409 reviews28 followers
May 16, 2021
Was America founded as a Christian nation? From the elite viewpoint (that of the Founding Fathers), it wasn't really--in creating the Constitution, the Founders were more influenced by political philosophy and history than by Christianity. Religiously, the Founders were also, generally speaking, more inclined towards Deism than either traditional or Evangelical Christianity. For political discourse, however, and for the population at large, Christianity was a primary influence. In Donald S. Lutz's study of the political literature of 1760-1805, he found that the Bible was *the* most cited book (followed by Montesquieu's Spirit of the Laws), counting for a third of citations. And over 80% of the politically relevant pamphlets published in the 1770s and 1780s were either reprinted sermons or essays written by ministers. The story of America's founding cannot therefore be fully told without including the significant influence of Christianity.
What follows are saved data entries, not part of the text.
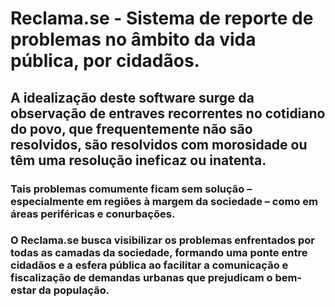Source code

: # Reclama.se - Sistema de reporte de problemas no âmbito da vida pública, por cidadãos.

## A idealização deste software surge da observação de entraves recorrentes no cotidiano do povo, que frequentemente não são resolvidos, são resolvidos com morosidade ou têm uma resolução ineficaz ou inatenta.

### Tais problemas comumente ficam sem solução – especialmente em regiões à margem da sociedade – como em áreas periféricas e conurbações.

### O Reclama.se busca visibilizar os problemas enfrentados por todas as camadas da sociedade, formando uma ponte entre cidadãos e a esfera pública ao facilitar a comunicação e fiscalização de demandas urbanas que prejudicam o bem-estar da população.
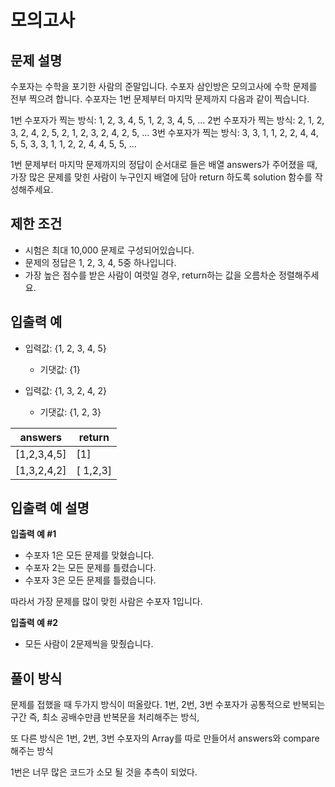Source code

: # 모의고사

## 문제 설명

수포자는 수학을 포기한 사람의 준말입니다. 수포자 삼인방은 모의고사에 수학 문제를 전부 찍으려 합니다. 수포자는 1번 문제부터 마지막 문제까지 다음과 같이 찍습니다.

1번 수포자가 찍는 방식: 1, 2, 3, 4, 5, 1, 2, 3, 4, 5, ...
2번 수포자가 찍는 방식: 2, 1, 2, 3, 2, 4, 2, 5, 2, 1, 2, 3, 2, 4, 2, 5, ...
3번 수포자가 찍는 방식: 3, 3, 1, 1, 2, 2, 4, 4, 5, 5, 3, 3, 1, 1, 2, 2, 4, 4, 5, 5, ...

1번 문제부터 마지막 문제까지의 정답이 순서대로 들은 배열 answers가 주어졌을 때, 가장 많은 문제를 맞힌 사람이 누구인지 배열에 담아 return 하도록 solution 함수를 작성해주세요.

## 제한 조건

- 시험은 최대 10,000 문제로 구성되어있습니다.
- 문제의 정답은 1, 2, 3, 4, 5중 하나입니다.
- 가장 높은 점수를 받은 사람이 여럿일 경우, return하는 값을 오름차순 정렬해주세요.

## 입출력 예

- 입력값: {1, 2, 3, 4, 5}
  - 기댓값: {1}

- 입력값: {1, 3, 2, 4, 2}
  - 기댓값: {1, 2, 3}

| answers	    | return    |
|-------------|-----------|
 | [1,2,3,4,5] | 	[1]      |
 | [1,3,2,4,2] | 	[ 1,2,3] |

## 입출력 예 설명

**입출력 예 #1**

- 수포자 1은 모든 문제를 맞혔습니다.
- 수포자 2는 모든 문제를 틀렸습니다.
- 수포자 3은 모든 문제를 틀렸습니다.

따라서 가장 문제를 많이 맞힌 사람은 수포자 1입니다.

**입출력 예 #2**

- 모든 사람이 2문제씩을 맞췄습니다.

## 풀이 방식

문제를 접했을 때 두가지 방식이 떠올랐다. 1번, 2번, 3번 수포자가 공통적으로 반복되는 구간 즉, 최소 공배수만큼 반복문을 처리해주는 방식,

또 다른 방식은 1번, 2번, 3번 수포자의 Array를 따로 만들어서 answers와 compare해주는 방식

1번은 너무 많은 코드가 소모 될 것을 추측이 되었다.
The compilation of political sermons in this two-volume work gives a representative sample of these sermons as well as a few essays written by ministers. In this review, I will note some of the sermons and themes I found most interesting for the first volume - with a separate review written for the sermons and themes of volume two.

I found Elisha William's sermon "The Essential Rights and Liberties of Protestants" noteworthy for representing the minister's preaching of Lockean thought on government and the rights of man - a key theme repeated either briefly or at further length in many other sermons. The key themes of the state of nature, the rights of property, government as a contract to defend the rights of the people, are explained in what almost constitutes direct quotations from Locke. The sermon then goes on to explain another key theme of the time - the separation of church and state. As repeated throughout these sermons, the combination of temporal and spiritual power in Christian history was viewed as a corruption of both, and Christianity and the rights of conscience are better protected when church and state are separated.
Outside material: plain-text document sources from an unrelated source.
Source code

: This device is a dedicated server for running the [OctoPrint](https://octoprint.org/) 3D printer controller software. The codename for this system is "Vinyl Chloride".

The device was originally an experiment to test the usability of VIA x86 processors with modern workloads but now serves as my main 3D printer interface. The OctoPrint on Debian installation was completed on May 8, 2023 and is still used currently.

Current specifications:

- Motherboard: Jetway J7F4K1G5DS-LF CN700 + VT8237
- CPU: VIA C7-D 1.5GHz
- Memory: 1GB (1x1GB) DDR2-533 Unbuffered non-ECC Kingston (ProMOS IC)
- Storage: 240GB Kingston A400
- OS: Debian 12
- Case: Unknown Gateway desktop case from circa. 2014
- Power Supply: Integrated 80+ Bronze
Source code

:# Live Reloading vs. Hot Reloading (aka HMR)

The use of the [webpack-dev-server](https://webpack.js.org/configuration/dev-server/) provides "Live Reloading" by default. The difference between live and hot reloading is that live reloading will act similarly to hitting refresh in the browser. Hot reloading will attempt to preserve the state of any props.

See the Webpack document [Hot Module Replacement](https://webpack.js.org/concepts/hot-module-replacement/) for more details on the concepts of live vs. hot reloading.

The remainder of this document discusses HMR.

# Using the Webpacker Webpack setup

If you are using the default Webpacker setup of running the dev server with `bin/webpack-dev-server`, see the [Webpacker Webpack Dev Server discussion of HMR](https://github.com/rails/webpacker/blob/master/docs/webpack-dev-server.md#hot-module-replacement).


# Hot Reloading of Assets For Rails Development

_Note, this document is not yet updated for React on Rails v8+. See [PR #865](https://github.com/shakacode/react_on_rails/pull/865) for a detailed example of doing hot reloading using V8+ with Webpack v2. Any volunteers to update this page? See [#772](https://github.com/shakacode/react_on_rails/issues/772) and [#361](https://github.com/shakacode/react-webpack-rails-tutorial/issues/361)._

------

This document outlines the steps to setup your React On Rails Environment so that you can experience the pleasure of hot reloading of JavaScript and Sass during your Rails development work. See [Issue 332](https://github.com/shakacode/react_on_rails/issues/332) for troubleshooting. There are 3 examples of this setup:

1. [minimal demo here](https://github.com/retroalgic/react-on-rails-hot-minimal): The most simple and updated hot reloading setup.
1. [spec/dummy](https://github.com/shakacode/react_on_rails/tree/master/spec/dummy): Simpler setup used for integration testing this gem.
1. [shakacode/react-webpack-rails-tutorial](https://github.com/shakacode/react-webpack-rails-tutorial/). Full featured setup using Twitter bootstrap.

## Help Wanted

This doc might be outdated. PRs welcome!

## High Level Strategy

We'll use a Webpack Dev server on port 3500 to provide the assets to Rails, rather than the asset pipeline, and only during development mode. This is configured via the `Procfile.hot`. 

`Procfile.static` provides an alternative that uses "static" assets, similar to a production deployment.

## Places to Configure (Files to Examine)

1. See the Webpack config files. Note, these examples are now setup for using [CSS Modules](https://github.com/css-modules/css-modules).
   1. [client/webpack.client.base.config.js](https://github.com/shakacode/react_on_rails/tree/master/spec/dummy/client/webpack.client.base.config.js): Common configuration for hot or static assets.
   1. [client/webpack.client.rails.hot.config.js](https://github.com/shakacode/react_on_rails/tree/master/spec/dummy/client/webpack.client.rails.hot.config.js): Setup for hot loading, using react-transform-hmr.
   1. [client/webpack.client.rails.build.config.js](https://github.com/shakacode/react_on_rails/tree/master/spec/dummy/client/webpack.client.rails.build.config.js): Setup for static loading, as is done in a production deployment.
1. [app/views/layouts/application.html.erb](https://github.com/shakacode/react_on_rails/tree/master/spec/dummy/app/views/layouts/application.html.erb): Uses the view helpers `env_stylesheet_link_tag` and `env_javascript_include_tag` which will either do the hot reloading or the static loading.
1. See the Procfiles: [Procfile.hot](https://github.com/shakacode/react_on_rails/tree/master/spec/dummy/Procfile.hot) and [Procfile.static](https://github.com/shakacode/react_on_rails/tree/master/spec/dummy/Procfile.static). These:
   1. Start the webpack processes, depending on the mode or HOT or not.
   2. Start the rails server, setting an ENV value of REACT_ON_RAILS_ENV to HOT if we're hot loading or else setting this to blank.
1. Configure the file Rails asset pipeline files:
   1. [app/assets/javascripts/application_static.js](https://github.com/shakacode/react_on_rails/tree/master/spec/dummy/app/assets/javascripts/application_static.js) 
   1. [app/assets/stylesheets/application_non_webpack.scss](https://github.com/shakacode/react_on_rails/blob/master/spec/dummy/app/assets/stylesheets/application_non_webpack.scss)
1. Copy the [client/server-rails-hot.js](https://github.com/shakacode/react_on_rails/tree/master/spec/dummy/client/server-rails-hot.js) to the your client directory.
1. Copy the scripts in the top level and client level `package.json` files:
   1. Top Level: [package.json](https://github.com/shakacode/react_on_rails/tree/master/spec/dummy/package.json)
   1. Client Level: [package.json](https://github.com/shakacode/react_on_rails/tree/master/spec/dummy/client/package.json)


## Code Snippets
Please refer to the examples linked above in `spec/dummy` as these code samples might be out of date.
The sermons of the 176os and 1770s I find particularly interesting as they represent the religious response to the events of the American Revolution - as well as representing the role of the minister in encouraging and promoting the revolution itself. (I actually wish there had been more of a focused selection on the sermons of the 1770s here). It's interesting to see the progression from sermons reverencing the King to sermons speaking against Parliament but not the King to sermons speaking against both Parliament and the King. In one sermon, the minister goes so far in professing the loyalty of America to Great Britain as to say that "There never was an American Jacobite, the very air of America is death to such monsters, never any grew there, and if any are transported, or import themselves, loss of speech always attends them" (p. 296).

The protestations against British tyranny don't always read well considering the tyranny the Americans themselves held over African Americans. The heavy rhetoric of liberty against tyranny over some relatively minor tax increases ring sometimes hollow when coming from people who themselves held actual slaves. Jonathan Mayhew's comment in a sermon responding to the repeal of the Stamp Act was particularly irksome: that with this repeal, "even our slaves rejoice, as tho' they had received their manumission" (p. 251).

A couple of other sermons/pamphlets that stood out to me: Samuel Sherwood's "The Church's Flight into the Wilderness," which explains how the American Revolution fulfills Revelation chapter 12, and the 1782 "A Dialogue Between the Devil, and George III, Tyrant of Britain" (Anonymous, and not actually a sermon), a fun and satirical read. It was also interesting to read John Wesley's "A Calm Address to Our American Colonies," which defended the British Government's policies vis-à-vis America. As Sandoz notes, the reason Methodism in America was not more adversely affected by this pamphlet is likely because the copies that arrived were destroyed by American Methodists themselves.